*About this exercise*.
Whenever "README" occurs in a line of the material, list that line.

*Provided records*.
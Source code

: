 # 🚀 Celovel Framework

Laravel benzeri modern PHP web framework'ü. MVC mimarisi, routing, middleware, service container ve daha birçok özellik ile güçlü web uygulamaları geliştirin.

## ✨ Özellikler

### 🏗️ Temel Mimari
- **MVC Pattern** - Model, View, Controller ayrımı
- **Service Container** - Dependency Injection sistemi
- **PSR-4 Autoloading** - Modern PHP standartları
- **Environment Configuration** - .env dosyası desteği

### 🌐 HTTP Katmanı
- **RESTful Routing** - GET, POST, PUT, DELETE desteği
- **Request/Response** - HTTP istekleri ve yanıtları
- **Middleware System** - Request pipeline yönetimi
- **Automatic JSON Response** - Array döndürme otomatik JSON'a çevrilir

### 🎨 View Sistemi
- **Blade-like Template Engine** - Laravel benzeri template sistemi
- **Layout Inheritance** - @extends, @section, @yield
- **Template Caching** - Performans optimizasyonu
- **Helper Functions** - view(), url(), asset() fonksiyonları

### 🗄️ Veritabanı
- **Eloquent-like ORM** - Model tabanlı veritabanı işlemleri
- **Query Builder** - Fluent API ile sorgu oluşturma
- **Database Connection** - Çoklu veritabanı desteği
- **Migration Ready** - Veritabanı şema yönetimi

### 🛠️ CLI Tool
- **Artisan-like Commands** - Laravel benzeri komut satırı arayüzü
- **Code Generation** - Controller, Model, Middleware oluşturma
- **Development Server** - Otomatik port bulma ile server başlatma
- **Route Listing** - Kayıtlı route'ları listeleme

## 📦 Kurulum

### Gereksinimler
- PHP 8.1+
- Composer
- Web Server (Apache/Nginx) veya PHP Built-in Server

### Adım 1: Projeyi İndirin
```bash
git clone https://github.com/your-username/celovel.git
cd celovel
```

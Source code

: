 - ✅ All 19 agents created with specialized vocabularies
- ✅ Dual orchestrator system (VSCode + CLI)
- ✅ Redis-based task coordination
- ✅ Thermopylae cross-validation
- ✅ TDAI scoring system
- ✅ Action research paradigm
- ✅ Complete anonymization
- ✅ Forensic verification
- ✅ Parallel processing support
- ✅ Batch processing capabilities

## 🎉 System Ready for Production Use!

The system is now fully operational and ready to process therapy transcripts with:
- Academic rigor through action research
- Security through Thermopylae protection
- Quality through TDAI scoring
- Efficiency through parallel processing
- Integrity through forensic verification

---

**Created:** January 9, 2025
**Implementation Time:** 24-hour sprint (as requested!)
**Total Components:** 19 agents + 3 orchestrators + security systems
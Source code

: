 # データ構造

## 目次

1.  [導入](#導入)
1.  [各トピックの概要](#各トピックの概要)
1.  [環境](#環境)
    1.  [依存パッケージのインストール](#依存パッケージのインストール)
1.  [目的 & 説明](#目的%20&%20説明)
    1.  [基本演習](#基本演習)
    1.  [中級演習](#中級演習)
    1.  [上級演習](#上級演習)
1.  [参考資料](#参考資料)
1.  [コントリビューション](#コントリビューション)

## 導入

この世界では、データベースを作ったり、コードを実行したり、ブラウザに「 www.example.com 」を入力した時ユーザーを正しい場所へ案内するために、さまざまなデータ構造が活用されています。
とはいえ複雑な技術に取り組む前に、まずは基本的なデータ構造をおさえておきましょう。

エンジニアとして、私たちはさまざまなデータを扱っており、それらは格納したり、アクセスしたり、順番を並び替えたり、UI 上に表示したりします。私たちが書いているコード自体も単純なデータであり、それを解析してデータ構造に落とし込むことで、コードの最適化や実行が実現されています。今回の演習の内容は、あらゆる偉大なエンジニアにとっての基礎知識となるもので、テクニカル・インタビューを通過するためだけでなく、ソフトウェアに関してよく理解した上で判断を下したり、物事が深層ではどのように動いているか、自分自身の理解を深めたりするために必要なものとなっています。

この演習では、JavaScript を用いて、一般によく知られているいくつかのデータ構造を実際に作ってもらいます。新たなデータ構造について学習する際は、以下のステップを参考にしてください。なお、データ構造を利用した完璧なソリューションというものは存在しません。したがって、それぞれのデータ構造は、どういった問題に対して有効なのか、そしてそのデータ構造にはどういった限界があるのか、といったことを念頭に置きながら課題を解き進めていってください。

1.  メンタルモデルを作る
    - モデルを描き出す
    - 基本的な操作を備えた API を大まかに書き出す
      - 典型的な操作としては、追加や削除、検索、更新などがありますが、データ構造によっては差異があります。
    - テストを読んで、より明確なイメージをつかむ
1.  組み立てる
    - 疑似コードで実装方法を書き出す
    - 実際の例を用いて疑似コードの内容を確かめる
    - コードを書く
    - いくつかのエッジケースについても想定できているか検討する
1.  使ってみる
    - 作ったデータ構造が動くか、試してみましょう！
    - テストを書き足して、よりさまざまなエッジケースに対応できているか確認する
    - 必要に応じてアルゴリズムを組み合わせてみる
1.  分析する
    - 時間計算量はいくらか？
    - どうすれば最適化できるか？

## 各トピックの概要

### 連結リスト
==
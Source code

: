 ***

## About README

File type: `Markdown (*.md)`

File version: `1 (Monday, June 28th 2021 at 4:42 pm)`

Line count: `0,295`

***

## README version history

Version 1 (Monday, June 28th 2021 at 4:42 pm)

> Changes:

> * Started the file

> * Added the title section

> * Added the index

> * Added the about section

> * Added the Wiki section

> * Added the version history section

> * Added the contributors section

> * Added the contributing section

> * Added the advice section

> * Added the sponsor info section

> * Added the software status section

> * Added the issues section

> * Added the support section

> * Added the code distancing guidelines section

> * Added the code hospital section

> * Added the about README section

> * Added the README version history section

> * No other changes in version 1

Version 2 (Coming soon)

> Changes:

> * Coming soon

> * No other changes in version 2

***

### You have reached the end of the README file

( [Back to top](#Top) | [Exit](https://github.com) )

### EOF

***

*Exercise result*.
## About README
## README version history
> * Added the about README section
> * Added the README version history section
### You have reached the end of the README file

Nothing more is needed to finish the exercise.